Key Verse: Titus 2:13 “looking for the blessed hope and glorious appearing of our great God and Saviour Jesus Christ…”

The key verse appears in the context of a paragraph which says, “For the grace of God that brings salvation has appeared to all men. It teaches us to say “NO” to ungodliness and worldly passions, and to live self-controlled, upright and godly lives in this present age, while we wait for the blessed hope — the glorious appearing of our great God and Saviour, Jesus Christ, who gave Himself for us to redeem us from all wickedness and to purify for Himself a people that are His very own, eager to do what is good” (vv.11-14 NIV)

There are several key words in the paragraph: words like “grace…salvation…hope…redeem…purify…good.” The word “grace” tells us that God has done something for man which is completely unwarranted — He has offered us “salvation” in Christ. This offer first “appeared to all men” when an angelic announcement was sung over the shepherd’s fields outside of Bethlehem. It “appeared” again on a wooden cross at Golgotha, and again in a rich man’s empty tomb and again on the Mount of olives as the risen Christ ascended before many witnesses to the Father. The whole purpose of this “appearing” was to “redeem” man from sin. Christ came to “buy back” mankind from the “wages of sin” — certain death gave way to certain life for all who put their trust in Him.

Redemption meant the “purifying” of “a people” for Christ’s “very own”, a people “eager to do what is good”.

The “hope”, which Paul calls “blessed and glorious” is that there will be one more “appearance”: the return of Christ to receive His own and to establish His throne forever. This return is the great hope of the Church, the “Parousia” that has always been the bottom-line motivation for historic Christianity.

Read Titus 1

Key Verse: 1 Titus 1:16 “They profess to know God, but in works they deny Him, being abominable, disobedient, and disqualified for every good work.”

As pointed out in the introduction, the Pastoral Epistles were concerned about establishing and defending a sound Christian orthodoxy in the developing churches of Asia Minor. Even as Christianity spread, heresies (or false teachings) were spreading, just like weeds encroaching on freshly ploughed and planted garden. In this chapter, Paul encourages Titus to “silence” the false teachers (v.11).

A significant factor in the false teaching encroaching upon the Cretan church was the division of creation into spirit and matter — with spirit seen as pure, and matter seen as evil. To these teachers, anything material was evil.
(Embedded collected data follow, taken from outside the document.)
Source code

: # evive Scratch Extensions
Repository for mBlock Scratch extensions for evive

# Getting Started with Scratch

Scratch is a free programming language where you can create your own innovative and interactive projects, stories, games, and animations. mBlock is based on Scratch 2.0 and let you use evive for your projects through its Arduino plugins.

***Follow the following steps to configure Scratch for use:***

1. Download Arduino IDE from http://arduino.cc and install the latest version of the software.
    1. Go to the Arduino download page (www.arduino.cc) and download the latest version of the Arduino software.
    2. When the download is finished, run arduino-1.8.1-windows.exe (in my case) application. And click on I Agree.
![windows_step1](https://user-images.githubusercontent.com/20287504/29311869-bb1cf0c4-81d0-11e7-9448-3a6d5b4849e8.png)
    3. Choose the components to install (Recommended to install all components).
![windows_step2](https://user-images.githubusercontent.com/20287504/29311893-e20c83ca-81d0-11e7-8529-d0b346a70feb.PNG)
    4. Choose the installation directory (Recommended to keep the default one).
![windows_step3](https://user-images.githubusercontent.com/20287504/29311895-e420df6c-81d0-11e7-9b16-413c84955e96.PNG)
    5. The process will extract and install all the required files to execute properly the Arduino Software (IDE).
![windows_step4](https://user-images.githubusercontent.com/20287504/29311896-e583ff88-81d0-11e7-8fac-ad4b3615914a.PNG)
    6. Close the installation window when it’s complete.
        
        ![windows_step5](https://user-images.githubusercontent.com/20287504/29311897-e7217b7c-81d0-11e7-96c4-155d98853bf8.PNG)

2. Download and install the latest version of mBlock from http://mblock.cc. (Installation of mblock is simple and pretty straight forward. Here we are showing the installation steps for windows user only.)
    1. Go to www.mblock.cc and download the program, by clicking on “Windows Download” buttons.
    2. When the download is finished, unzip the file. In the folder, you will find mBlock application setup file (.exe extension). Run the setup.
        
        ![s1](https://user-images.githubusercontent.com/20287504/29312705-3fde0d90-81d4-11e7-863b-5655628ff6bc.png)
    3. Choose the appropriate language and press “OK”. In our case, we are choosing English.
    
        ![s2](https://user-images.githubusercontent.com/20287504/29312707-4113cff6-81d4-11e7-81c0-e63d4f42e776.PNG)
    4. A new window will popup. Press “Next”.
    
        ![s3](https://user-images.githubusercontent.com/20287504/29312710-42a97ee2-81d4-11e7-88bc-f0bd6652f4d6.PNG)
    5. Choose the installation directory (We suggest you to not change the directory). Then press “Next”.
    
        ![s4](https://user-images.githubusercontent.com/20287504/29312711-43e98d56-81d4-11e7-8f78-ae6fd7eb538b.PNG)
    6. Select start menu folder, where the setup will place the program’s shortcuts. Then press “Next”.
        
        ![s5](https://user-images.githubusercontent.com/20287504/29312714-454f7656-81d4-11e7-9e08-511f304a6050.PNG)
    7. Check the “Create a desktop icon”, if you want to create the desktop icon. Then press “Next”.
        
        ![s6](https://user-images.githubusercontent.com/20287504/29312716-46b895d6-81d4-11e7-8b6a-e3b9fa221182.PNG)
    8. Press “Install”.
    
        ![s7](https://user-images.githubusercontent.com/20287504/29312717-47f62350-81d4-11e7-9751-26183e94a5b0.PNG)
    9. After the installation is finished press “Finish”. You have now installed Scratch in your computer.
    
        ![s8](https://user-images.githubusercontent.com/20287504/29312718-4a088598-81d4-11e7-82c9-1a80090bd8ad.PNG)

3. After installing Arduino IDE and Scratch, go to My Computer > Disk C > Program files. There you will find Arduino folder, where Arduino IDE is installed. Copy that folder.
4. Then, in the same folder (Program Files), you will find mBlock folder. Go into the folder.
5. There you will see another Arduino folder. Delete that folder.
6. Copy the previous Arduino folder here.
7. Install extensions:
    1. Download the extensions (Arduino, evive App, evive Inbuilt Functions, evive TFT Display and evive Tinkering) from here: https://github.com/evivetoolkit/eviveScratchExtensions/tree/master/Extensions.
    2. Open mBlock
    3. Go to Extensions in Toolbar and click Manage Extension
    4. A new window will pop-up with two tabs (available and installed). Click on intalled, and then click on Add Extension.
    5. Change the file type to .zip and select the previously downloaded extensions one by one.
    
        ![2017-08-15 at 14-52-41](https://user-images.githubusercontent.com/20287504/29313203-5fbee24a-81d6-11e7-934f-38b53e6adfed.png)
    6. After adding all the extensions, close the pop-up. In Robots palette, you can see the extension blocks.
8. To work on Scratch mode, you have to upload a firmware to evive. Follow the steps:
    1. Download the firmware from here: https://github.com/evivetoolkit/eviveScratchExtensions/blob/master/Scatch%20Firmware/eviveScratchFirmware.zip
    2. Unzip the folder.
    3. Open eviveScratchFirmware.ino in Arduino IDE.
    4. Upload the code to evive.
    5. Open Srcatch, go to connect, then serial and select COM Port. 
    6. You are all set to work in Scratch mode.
Thus they had a low view of creation, everything material being corrupt — that’s why Paul refers to them as “those who [themselves] are corrupted” and to whom “nothing is pure” (v.15b). But Paul sets the record straight: “to the pure, all things are pure”(v.15a); that is, purity is a function of mind and conscience. Material things are morally neutral. In other words, there’s nothing intrinsically wrong with a match — it’s what you do with it. You can start a fire in your fireplace and enjoy its soothing heat, or you can torch an apartment building and destroy human lives. Darkness is the domain of the soul.

This is why Paul says that verbal Christianity is essentially hollow. It’s what you do that tells the story of faith or unfaith (v.16). God doesn’t need our “vote” (He can, after all, make the t Rees and rocks cry out His praise). What He does honour is our obedient action as we submit to the law of Christ’s love.

Read 1 Timothy 4

Key Verse: 1 Timothy 4:16 “Take heed to yourself and to the doctrine. Continue in them, for in doing this you will save both yourself and those who hear you.”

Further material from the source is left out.